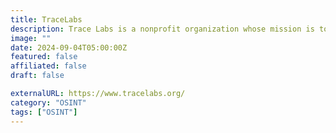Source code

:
 ```yaml
---
title: TraceLabs
description: Trace Labs is a nonprofit organization whose mission is to accelerate the family reunification of missing persons.
image: ""
date: 2024-09-04T05:00:00Z
featured: false
affiliated: false
draft: false

externalURL: https://www.tracelabs.org/
category: "OSINT"
tags: ["OSINT"]
---
```

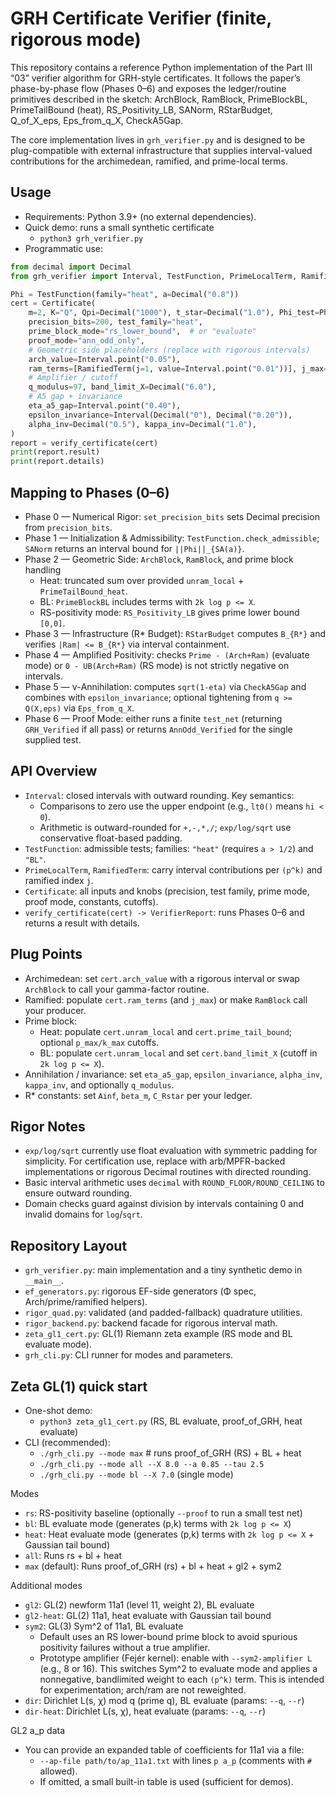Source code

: # GRH Certificate Verifier (finite, rigorous mode)

This repository contains a reference Python implementation of the Part III “03” verifier algorithm for GRH-style certificates. It follows the paper’s phase-by-phase flow (Phases 0–6) and exposes the ledger/routine primitives described in the sketch: ArchBlock, RamBlock, PrimeBlockBL, PrimeTailBound (heat), RS_Positivity_LB, SANorm, RStarBudget, Q_of_X_eps, Eps_from_q_X, CheckA5Gap.

The core implementation lives in `grh_verifier.py` and is designed to be plug-compatible with external infrastructure that supplies interval-valued contributions for the archimedean, ramified, and prime-local terms.

## Usage

- Requirements: Python 3.9+ (no external dependencies).
- Quick demo: runs a small synthetic certificate
  - `python3 grh_verifier.py`
- Programmatic use:

```python
from decimal import Decimal
from grh_verifier import Interval, TestFunction, PrimeLocalTerm, RamifiedTerm, Certificate, verify_certificate

Phi = TestFunction(family="heat", a=Decimal("0.8"))
cert = Certificate(
    m=2, K="Q", Qpi=Decimal("1000"), t_star=Decimal("1.0"), Phi_test=Phi,
    precision_bits=200, test_family="heat",
    prime_block_mode="rs_lower_bound",  # or "evaluate"
    proof_mode="ann_odd_only",
    # Geometric side placeholders (replace with rigorous intervals)
    arch_value=Interval.point("0.05"),
    ram_terms=[RamifiedTerm(j=1, value=Interval.point("0.01"))], j_max=1,
    # Amplifier / cutoff
    q_modulus=97, band_limit_X=Decimal("6.0"),
    # A5 gap + invariance
    eta_a5_gap=Interval.point("0.40"),
    epsilon_invariance=Interval(Decimal("0"), Decimal("0.20")),
    alpha_inv=Decimal("0.5"), kappa_inv=Decimal("1.0"),
)
report = verify_certificate(cert)
print(report.result)
print(report.details)
```

## Mapping to Phases (0–6)

- Phase 0 — Numerical Rigor: `set_precision_bits` sets Decimal precision from `precision_bits`.
- Phase 1 — Initialization & Admissibility: `TestFunction.check_admissible`; `SANorm` returns an interval bound for `||Phi||_{SA(a)}`.
- Phase 2 — Geometric Side: `ArchBlock`, `RamBlock`, and prime block handling
  - Heat: truncated sum over provided `unram_local` + `PrimeTailBound_heat`.
  - BL: `PrimeBlockBL` includes terms with `2k log p <= X`.
  - RS-positivity mode: `RS_Positivity_LB` gives prime lower bound `[0,0]`.
- Phase 3 — Infrastructure (R* Budget): `RStarBudget` computes `B_{R*}` and verifies `|Ram| <= B_{R*}` via interval containment.
- Phase 4 — Amplified Positivity: checks `Prime - (Arch+Ram)` (evaluate mode) or `0 - UB(Arch+Ram)` (RS mode) is not strictly negative on intervals.
- Phase 5 — ν-Annihilation: computes `sqrt(1-eta)` via `CheckA5Gap` and combines with `epsilon_invariance`; optional tightening from `q >= Q(X,eps)` via `Eps_from_q_X`.
- Phase 6 — Proof Mode: either runs a finite `test_net` (returning `GRH_Verified` if all pass) or returns `AnnOdd_Verified` for the single supplied test.

## API Overview

- `Interval`: closed intervals with outward rounding. Key semantics:
  - Comparisons to zero use the upper endpoint (e.g., `lt0()` means `hi < 0`).
  - Arithmetic is outward-rounded for `+,-,*,/`; `exp/log/sqrt` use conservative float-based padding.
- `TestFunction`: admissible tests; families: `"heat"` (requires `a > 1/2`) and `"BL"`.
- `PrimeLocalTerm`, `RamifiedTerm`: carry interval contributions per `(p^k)` and ramified index `j`.
- `Certificate`: all inputs and knobs (precision, test family, prime mode, proof mode, constants, cutoffs).
- `verify_certificate(cert) -> VerifierReport`: runs Phases 0–6 and returns a result with details.

## Plug Points

- Archimedean: set `cert.arch_value` with a rigorous interval or swap `ArchBlock` to call your gamma-factor routine.
- Ramified: populate `cert.ram_terms` (and `j_max`) or make `RamBlock` call your producer.
- Prime block:
  - Heat: populate `cert.unram_local` and `cert.prime_tail_bound`; optional `p_max/k_max` cutoffs.
  - BL: populate `cert.unram_local` and set `cert.band_limit_X` (cutoff in `2k log p <= X`).
- Annihilation / invariance: set `eta_a5_gap`, `epsilon_invariance`, `alpha_inv`, `kappa_inv`, and optionally `q_modulus`.
- R* constants: set `Ainf`, `beta_m`, `C_Rstar` per your ledger.

## Rigor Notes

- `exp/log/sqrt` currently use float evaluation with symmetric padding for simplicity. For certification use, replace with arb/MPFR-backed implementations or rigorous Decimal routines with directed rounding.
- Basic interval arithmetic uses `decimal` with `ROUND_FLOOR/ROUND_CEILING` to ensure outward rounding.
- Domain checks guard against division by intervals containing 0 and invalid domains for `log`/`sqrt`.

## Repository Layout

- `grh_verifier.py`: main implementation and a tiny synthetic demo in `__main__`.
- `ef_generators.py`: rigorous EF-side generators (Φ spec, Arch/prime/ramified helpers).
- `rigor_quad.py`: validated (and padded-fallback) quadrature utilities.
- `rigor_backend.py`: backend facade for rigorous interval math.
- `zeta_gl1_cert.py`: GL(1) Riemann zeta example (RS mode and BL evaluate mode).
- `grh_cli.py`: CLI runner for modes and parameters.

## Zeta GL(1) quick start

- One-shot demo:
  - `python3 zeta_gl1_cert.py` (RS, BL evaluate, proof_of_GRH, heat evaluate)
- CLI (recommended):
  - `./grh_cli.py --mode max`  # runs proof_of_GRH (RS) + BL + heat
  - `./grh_cli.py --mode all --X 8.0 --a 0.85 --tau 2.5`
  - `./grh_cli.py --mode bl --X 7.0`  (single mode)

Modes
- `rs`: RS-positivity baseline (optionally `--proof` to run a small test net)
- `bl`: BL evaluate mode (generates (p,k) terms with `2k log p <= X`)
- `heat`: Heat evaluate mode (generates (p,k) terms with `2k log p <= X` + Gaussian tail bound)
- `all`: Runs rs + bl + heat
- `max` (default): Runs proof_of_GRH (rs) + bl + heat + gl2 + sym2

Additional modes
- `gl2`: GL(2) newform 11a1 (level 11, weight 2), BL evaluate
- `gl2-heat`: GL(2) 11a1, heat evaluate with Gaussian tail bound
- `sym2`: GL(3) Sym^2 of 11a1, BL evaluate
  - Default uses an RS lower-bound prime block to avoid spurious positivity failures without a true amplifier.
  - Prototype amplifier (Fejér kernel): enable with `--sym2-amplifier L` (e.g., 8 or 16). This switches Sym^2 to evaluate mode and applies a nonnegative, bandlimited weight to each `(p^k)` term. This is intended for experimentation; arch/ram are not reweighted.
- `dir`: Dirichlet L(s, χ) mod q (prime q), BL evaluate (params: `--q`, `--r`)
- `dir-heat`: Dirichlet L(s, χ), heat evaluate (params: `--q`, `--r`)

GL2 a_p data
- You can provide an expanded table of coefficients for 11a1 via a file:
  - `--ap-file path/to/ap_11a1.txt` with lines `p a_p` (comments with `#` allowed).
  - If omitted, a small built-in table is used (sufficient for demos).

···

* [What to do] What lines above contain the word "table"? Please copy each one.

* [Expected output]
- You can provide an expanded table of coefficients for 11a1 via a file:
  - If omitted, a small built-in table is used (sufficient for demos).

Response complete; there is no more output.